Le rendement moyen des unités de compte dans les contrats d’assurance-vie français a atteint 6,2 % en 2025, tandis que le premier semestre 2026 enregistre un mouvement d’arbitrage net de 4,3 milliards d’euros vers les fonds en euros.
La performance des supports en unités de compte en 2025 s’explique par la hausse des marchés actions européens et américains, combinée à une inflation maîtrisée en zone euro. À titre de comparaison, le rendement moyen des fonds en euros la même année s’établissait à 2,8 %, soit un écart de 3,4 points. Or, ce différentiel se réduit en 2026 : les projections de la Fédération française de l’assurance tablent sur un rendement moyen des fonds en euros autour de 3,1 % pour l’année en cours, porté par la remontée des taux directeurs de la Banque centrale européenne entre 2024 et début 2026.

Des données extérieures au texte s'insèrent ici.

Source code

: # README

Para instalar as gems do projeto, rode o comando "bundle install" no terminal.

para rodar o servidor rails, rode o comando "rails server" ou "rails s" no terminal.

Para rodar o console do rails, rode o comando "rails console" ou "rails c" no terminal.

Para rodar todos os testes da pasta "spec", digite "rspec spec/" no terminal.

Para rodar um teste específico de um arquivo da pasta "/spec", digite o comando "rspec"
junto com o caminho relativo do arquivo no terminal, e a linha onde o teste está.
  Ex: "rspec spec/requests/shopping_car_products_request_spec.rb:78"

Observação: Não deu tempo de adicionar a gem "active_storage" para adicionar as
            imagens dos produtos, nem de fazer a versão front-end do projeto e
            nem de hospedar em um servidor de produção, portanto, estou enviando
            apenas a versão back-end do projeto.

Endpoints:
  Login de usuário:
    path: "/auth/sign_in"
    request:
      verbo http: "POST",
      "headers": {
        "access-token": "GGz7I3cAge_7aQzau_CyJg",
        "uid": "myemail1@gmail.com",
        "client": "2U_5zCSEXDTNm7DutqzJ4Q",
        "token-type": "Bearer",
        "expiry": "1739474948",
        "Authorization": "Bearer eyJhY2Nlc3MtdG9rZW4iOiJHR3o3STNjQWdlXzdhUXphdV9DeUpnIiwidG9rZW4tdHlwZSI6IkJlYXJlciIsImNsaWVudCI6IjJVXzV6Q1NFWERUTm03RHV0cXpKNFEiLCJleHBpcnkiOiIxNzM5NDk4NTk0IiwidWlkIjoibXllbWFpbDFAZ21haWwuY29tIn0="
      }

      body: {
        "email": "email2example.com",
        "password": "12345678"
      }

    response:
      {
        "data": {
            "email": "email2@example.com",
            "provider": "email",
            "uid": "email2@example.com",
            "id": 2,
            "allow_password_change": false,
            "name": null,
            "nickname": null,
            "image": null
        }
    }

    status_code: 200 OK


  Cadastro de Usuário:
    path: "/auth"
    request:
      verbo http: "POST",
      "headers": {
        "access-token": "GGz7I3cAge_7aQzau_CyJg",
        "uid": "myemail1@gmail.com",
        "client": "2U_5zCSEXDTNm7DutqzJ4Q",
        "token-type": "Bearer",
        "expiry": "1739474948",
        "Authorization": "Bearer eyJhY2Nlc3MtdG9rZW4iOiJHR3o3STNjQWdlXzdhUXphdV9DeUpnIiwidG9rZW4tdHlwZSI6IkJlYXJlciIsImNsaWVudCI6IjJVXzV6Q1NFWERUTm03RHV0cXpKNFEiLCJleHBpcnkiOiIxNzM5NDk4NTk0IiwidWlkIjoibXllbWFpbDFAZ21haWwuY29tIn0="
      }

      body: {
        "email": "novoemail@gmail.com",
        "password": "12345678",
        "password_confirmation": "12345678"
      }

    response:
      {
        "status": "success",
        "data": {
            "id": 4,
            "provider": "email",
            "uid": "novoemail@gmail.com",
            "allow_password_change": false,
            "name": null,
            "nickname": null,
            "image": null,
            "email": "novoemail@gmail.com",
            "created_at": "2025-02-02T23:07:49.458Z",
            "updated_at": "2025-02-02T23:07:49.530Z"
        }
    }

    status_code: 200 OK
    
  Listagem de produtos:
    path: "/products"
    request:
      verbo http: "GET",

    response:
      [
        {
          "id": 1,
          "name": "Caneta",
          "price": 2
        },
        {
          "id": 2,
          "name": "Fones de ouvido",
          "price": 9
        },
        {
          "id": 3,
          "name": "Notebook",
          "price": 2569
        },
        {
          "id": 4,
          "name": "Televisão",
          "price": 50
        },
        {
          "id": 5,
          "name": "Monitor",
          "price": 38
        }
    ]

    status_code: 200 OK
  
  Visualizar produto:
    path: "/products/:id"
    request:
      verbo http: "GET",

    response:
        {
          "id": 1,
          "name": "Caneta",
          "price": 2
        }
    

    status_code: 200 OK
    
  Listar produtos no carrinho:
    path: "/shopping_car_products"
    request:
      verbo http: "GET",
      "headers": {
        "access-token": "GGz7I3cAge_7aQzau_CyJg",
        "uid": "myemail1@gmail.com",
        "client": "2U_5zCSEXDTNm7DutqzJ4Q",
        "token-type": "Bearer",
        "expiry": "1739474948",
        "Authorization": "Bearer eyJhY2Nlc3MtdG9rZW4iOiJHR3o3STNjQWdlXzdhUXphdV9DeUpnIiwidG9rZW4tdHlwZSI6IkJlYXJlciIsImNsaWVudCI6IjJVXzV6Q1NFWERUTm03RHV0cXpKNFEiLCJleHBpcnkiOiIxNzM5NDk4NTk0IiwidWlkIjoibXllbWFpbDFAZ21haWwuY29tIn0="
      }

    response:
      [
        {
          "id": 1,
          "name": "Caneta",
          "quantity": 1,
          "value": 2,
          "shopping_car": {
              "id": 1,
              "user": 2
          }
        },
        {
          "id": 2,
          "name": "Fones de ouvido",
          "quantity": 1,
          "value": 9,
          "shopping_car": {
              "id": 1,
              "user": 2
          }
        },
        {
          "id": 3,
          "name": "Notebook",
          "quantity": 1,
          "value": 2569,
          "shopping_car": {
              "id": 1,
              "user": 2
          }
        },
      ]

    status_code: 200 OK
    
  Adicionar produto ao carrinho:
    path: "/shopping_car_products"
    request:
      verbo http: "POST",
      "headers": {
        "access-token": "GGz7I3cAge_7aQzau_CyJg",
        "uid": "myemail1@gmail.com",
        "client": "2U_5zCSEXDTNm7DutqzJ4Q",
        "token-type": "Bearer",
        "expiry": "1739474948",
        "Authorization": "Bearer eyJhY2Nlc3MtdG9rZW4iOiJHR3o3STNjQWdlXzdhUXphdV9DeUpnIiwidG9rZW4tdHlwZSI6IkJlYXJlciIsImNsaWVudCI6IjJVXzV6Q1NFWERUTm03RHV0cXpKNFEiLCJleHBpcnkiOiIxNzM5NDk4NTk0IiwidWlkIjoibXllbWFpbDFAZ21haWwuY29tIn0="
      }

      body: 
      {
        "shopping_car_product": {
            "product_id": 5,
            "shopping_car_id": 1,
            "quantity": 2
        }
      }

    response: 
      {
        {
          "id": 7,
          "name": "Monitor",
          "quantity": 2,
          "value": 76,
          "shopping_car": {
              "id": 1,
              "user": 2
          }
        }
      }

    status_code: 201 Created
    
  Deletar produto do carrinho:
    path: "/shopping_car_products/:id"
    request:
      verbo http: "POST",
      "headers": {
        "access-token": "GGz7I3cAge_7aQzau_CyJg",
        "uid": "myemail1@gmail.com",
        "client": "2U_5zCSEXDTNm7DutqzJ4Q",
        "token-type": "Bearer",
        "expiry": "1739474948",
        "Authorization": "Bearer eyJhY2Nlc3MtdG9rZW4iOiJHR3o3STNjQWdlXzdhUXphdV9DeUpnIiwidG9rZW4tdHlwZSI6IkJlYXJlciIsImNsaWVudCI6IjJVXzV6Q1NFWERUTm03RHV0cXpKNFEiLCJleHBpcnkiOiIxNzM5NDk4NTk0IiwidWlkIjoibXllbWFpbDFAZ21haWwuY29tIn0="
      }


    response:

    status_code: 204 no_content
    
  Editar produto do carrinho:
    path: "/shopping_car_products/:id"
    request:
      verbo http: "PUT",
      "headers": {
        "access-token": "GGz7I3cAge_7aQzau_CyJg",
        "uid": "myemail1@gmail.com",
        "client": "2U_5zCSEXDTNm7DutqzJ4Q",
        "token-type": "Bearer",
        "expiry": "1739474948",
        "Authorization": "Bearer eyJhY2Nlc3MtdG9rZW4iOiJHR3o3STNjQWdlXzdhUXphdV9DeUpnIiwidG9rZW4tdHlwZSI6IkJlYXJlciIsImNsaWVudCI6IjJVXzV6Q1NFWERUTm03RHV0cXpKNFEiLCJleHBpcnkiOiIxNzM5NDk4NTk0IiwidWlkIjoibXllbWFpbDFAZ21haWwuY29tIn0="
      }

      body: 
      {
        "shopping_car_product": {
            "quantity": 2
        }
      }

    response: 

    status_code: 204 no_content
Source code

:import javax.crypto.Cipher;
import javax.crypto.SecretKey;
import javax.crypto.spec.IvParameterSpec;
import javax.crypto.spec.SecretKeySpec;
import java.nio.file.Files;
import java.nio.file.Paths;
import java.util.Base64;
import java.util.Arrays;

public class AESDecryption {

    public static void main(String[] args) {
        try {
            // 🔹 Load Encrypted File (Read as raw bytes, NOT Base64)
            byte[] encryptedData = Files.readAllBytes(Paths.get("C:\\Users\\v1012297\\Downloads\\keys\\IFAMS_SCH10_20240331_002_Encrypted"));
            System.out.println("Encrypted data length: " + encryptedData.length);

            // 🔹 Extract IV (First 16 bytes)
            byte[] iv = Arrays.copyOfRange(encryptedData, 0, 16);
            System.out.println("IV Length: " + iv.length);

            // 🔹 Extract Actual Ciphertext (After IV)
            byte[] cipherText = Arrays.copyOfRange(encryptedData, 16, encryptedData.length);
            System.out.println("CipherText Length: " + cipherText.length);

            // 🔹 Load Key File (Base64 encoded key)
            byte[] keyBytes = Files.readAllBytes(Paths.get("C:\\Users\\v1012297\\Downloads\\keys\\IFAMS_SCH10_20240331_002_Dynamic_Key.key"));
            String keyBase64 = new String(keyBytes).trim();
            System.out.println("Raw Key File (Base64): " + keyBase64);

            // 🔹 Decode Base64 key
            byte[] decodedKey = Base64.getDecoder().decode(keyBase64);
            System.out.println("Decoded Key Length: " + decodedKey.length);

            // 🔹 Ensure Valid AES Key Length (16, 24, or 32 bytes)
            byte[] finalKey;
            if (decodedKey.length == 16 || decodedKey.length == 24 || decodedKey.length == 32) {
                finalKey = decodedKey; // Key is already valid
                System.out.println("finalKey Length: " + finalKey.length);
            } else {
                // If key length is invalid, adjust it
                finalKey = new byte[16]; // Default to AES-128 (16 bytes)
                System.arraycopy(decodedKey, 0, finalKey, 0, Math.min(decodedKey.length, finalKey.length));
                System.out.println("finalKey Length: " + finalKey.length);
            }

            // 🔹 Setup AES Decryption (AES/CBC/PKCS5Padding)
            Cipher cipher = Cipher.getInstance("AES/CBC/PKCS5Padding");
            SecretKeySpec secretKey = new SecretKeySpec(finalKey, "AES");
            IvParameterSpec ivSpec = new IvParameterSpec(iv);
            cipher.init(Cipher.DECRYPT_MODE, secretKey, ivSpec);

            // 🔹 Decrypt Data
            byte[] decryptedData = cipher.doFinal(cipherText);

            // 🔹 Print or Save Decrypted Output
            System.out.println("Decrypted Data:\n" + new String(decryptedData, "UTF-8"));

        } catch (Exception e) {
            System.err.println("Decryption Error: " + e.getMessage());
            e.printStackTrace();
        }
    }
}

Arbitrages massifs vers les fonds en euros au premier semestre
Selon les données publiées par l’Autorité de contrôle prudentiel et de résolution, les assurés ont réorienté 4,3 milliards d’euros nets depuis les supports en unités de compte vers les fonds en euros entre janvier et juin 2026. Ce mouvement intervient après une phase de volatilité accrue sur les marchés obligataires européens, liée aux anticipations de révision budgétaire en Allemagne et en Italie. Les contrats multisupports concentrent 68 % de ces arbitrages, contre 32 % pour les contrats monosupports à gestion pilotée.
La répartition moyenne des encours d’assurance-vie français fin mai 2026 s’établit à 62 % en fonds euros et 38 % en unités de compte, soit un recul de deux points pour les UC par rapport à décembre 2025. Cette réallocation traduit un arbitrage prudentiel : les ménages privilégient la garantie en capital face à l’incertitude macro-économique, tout en conservant une exposition partielle aux marchés via les UC pour bénéficier d’un rendement potentiellement supérieur à l’inflation, anticipée autour de 2,1 % par l’INSEE pour 2026.
Stratégies d’allocation pour la fin d’année
Les conseillers en gestion de patrimoine recommandent une approche différenciée selon l’horizon de placement. Pour un assuré de moins de 50 ans avec un horizon supérieur à dix ans, maintenir une allocation à 60-70 % en unités de compte reste cohérent, à condition de diversifier entre actions, obligations et supports immobiliers (SCPI, OPCI). Au-delà de 60 ans, une part de 40 à 50 % en fonds euros sécurise le capital tout en permettant une valorisation progressive des UC en cas de reprise des marchés au second semestre.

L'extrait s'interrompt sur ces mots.